** What to do **
The entries below are to be copied exactly, with every picture left out.

** Supplied material **
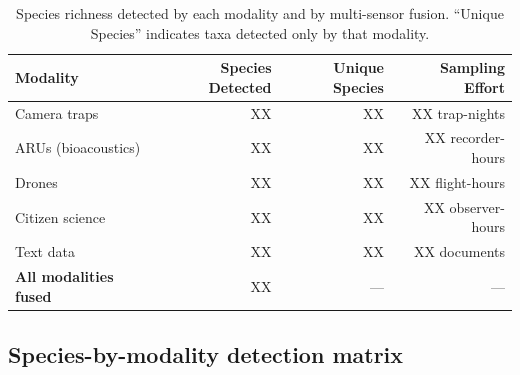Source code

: \documentclass[12pt]{article}
\begin{document}
{%

\begin{table}[h]
\centering
\begin{tabular}{lrrr}
\toprule
\textbf{Modality} & \textbf{Species Detected} & \textbf{Unique Species} & \textbf{Sampling Effort} \\
\midrule
Camera traps & XX & XX & XX trap-nights \\
ARUs (bioacoustics) & XX & XX & XX recorder-hours \\
Drones & XX & XX & XX flight-hours \\
Citizen science & XX & XX & XX observer-hours \\
Text data & XX & XX & XX documents \\
\midrule
\textbf{All modalities fused} & XX & --- & --- \\
\bottomrule
\end{tabular}
\caption{Species richness detected by each modality and by multi-sensor fusion. ``Unique Species'' indicates taxa detected only by that modality.}
\label{table:richness}
\end{table}


\subsection{Species-by-modality detection matrix}



}
\end{document}
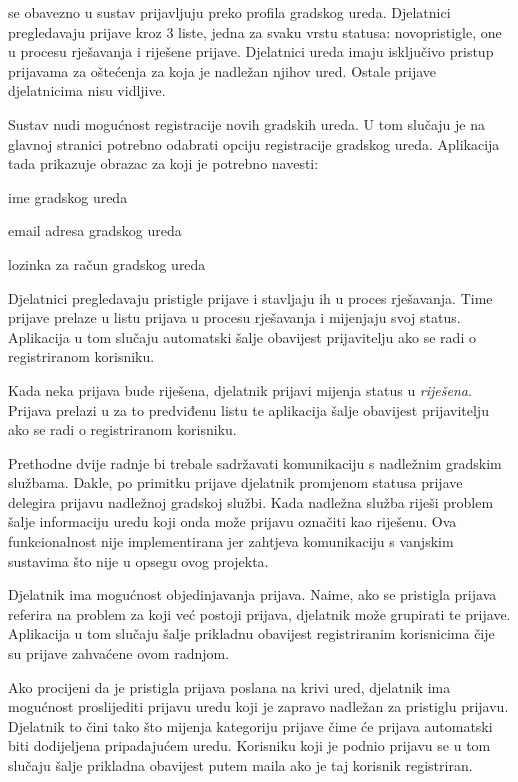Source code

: 		 se obavezno u sustav prijavljuju preko profila gradskog ureda. Djelatnici pregledavaju prijave kroz 3 liste, jedna za svaku vrstu statusa: novopristigle, one u procesu rješavanja i riješene prijave. Djelatnici ureda imaju isključivo pristup prijavama za oštećenja za koja je nadležan njihov ured. Ostale prijave djelatnicima nisu vidljive.
		
		Sustav nudi mogućnost registracije novih gradskih ureda. U tom slučaju je na glavnoj stranici potrebno odabrati opciju registracije gradskog ureda. Aplikacija tada prikazuje obrazac za koji je potrebno navesti:
		\begin{packed_item} 
			\item ime gradskog ureda
			\item email adresa gradskog ureda
			\item lozinka za račun gradskog ureda
		\end{packed_item}
		
		Djelatnici pregledavaju pristigle prijave i stavljaju ih u proces rješavanja. Time prijave prelaze u listu prijava u procesu rješavanja i mijenjaju svoj status. Aplikacija u tom slučaju automatski šalje obavijest prijavitelju ako se radi o registriranom korisniku.
		
		Kada neka prijava bude riješena, djelatnik prijavi mijenja status u \textit{riješena}. Prijava prelazi u za to predviđenu listu te aplikacija šalje obavijest prijavitelju ako se radi o registriranom korisniku.
		
		Prethodne dvije radnje bi trebale sadržavati komunikaciju s nadležnim gradskim službama. Dakle, po primitku prijave djelatnik promjenom statusa prijave delegira prijavu nadležnoj gradskoj službi. Kada nadležna služba riješi problem šalje informaciju uredu koji onda može prijavu označiti kao riješenu. Ova funkcionalnost nije implementirana jer zahtjeva komunikaciju s vanjskim sustavima što nije u opsegu ovog projekta.
		
		Djelatnik ima mogućnost objedinjavanja prijava. Naime, ako se pristigla prijava referira na problem za koji već postoji prijava, djelatnik može grupirati te prijave. Aplikacija u tom slučaju šalje prikladnu obavijest registriranim korisnicima čije su prijave zahvaćene ovom radnjom.
		
		Ako procijeni da je pristigla prijava poslana na krivi ured, djelatnik ima mogućnost proslijediti prijavu uredu koji je zapravo nadležan za pristiglu prijavu. Djelatnik to čini tako što mijenja kategoriju prijave čime će prijava automatski biti dodijeljena pripadajućem uredu. Korisniku koji je podnio prijavu se u tom slučaju šalje prikladna obavijest putem maila ako je taj korisnik registriran.
		
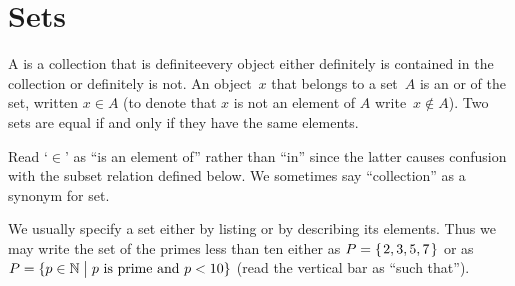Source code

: \documentclass{test}  %
\begin{document}
\begin{problem}
\end{problem}










\chapter{Sets}
\begin{df}
A  is a collection that is definite\Dash every 
object either
definitely is contained in the collection or definitely is not.
An object~$x$ that belongs to a set~$A$ is an 
or 
of the set, written $x\in A$
(to denote that $x$ is not an element of $A$ write~$x\notin A$).
Two sets are equal if and only if they have the same elements.
\end{df}
\noindent Read `$\in$' as ``is an element of'' rather than ``in'' since the 
latter causes confusion with 
the subset relation defined below.
We sometimes say ``collection'' as a synonym for set.

We usually specify a set either by listing or by
describing its elements.
Thus we may write 
the set of the primes less than ten either 
as $P=\mbox{$\{\hspace{0.1em}2, 3, 5, 7\hspace{0.1em}\}$}$ 
or as~$P=\{p\in\mathbb{N} \bigm| \text{$p$ is prime and $p<10$}\}$ 
(read the vertical bar as ``such that'').
\end{document}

** Answer to this problem **
Source code

: \documentclass[12pt]{article}
\begin{document}
{%

\begin{table}[h]
\centering
\begin{tabular}{lrrr}
\toprule
\textbf{Modality} & \textbf{Species Detected} & \textbf{Unique Species} & \textbf{Sampling Effort} \\
\midrule
Camera traps & XX & XX & XX trap-nights \\
ARUs (bioacoustics) & XX & XX & XX recorder-hours \\
Drones & XX & XX & XX flight-hours \\
Citizen science & XX & XX & XX observer-hours \\
Text data & XX & XX & XX documents \\
\midrule
\textbf{All modalities fused} & XX & --- & --- \\
\bottomrule
\end{tabular}
\caption{Species richness detected by each modality and by multi-sensor fusion. ``Unique Species'' indicates taxa detected only by that modality.}
\label{table:richness}
\end{table}


\subsection{Species-by-modality detection matrix}



}
\end{document}
Source code

: 		 se obavezno u sustav prijavljuju preko profila gradskog ureda. Djelatnici pregledavaju prijave kroz 3 liste, jedna za svaku vrstu statusa: novopristigle, one u procesu rješavanja i riješene prijave. Djelatnici ureda imaju isključivo pristup prijavama za oštećenja za koja je nadležan njihov ured. Ostale prijave djelatnicima nisu vidljive.
		
		Sustav nudi mogućnost registracije novih gradskih ureda. U tom slučaju je na glavnoj stranici potrebno odabrati opciju registracije gradskog ureda. Aplikacija tada prikazuje obrazac za koji je potrebno navesti:
		\begin{packed_item} 
			\item ime gradskog ureda
			\item email adresa gradskog ureda
			\item lozinka za račun gradskog ureda
		\end{packed_item}
		
		Djelatnici pregledavaju pristigle prijave i stavljaju ih u proces rješavanja. Time prijave prelaze u listu prijava u procesu rješavanja i mijenjaju svoj status. Aplikacija u tom slučaju automatski šalje obavijest prijavitelju ako se radi o registriranom korisniku.
		
		Kada neka prijava bude riješena, djelatnik prijavi mijenja status u \textit{riješena}. Prijava prelazi u za to predviđenu listu te aplikacija šalje obavijest prijavitelju ako se radi o registriranom korisniku.
		
		Prethodne dvije radnje bi trebale sadržavati komunikaciju s nadležnim gradskim službama. Dakle, po primitku prijave djelatnik promjenom statusa prijave delegira prijavu nadležnoj gradskoj službi. Kada nadležna služba riješi problem šalje informaciju uredu koji onda može prijavu označiti kao riješenu. Ova funkcionalnost nije implementirana jer zahtjeva komunikaciju s vanjskim sustavima što nije u opsegu ovog projekta.
		
		Djelatnik ima mogućnost objedinjavanja prijava. Naime, ako se pristigla prijava referira na problem za koji već postoji prijava, djelatnik može grupirati te prijave. Aplikacija u tom slučaju šalje prikladnu obavijest registriranim korisnicima čije su prijave zahvaćene ovom radnjom.
		
		Ako procijeni da je pristigla prijava poslana na krivi ured, djelatnik ima mogućnost proslijediti prijavu uredu koji je zapravo nadležan za pristiglu prijavu. Djelatnik to čini tako što mijenja kategoriju prijave čime će prijava automatski biti dodijeljena pripadajućem uredu. Korisniku koji je podnio prijavu se u tom slučaju šalje prikladna obavijest putem maila ako je taj korisnik registriran.
		
Source code

: \documentclass{test}  %
\begin{document}
\begin{problem}
\end{problem}










\chapter{Sets}
\begin{df}
A  is a collection that is definite\Dash every 
object either
definitely is contained in the collection or definitely is not.
An object~$x$ that belongs to a set~$A$ is an 
or 
of the set, written $x\in A$
(to denote that $x$ is not an element of $A$ write~$x\notin A$).
Two sets are equal if and only if they have the same elements.
\end{df}
\noindent Read `$\in$' as ``is an element of'' rather than ``in'' since the 
latter causes confusion with 
the subset relation defined below.
We sometimes say ``collection'' as a synonym for set.

We usually specify a set either by listing or by
describing its elements.
Thus we may write 
the set of the primes less than ten either 
as $P=\mbox{$\{\hspace{0.1em}2, 3, 5, 7\hspace{0.1em}\}$}$ 
or as~$P=\{p\in\mathbb{N} \bigm| \text{$p$ is prime and $p<10$}\}$ 
(read the vertical bar as ``such that'').
\end{document}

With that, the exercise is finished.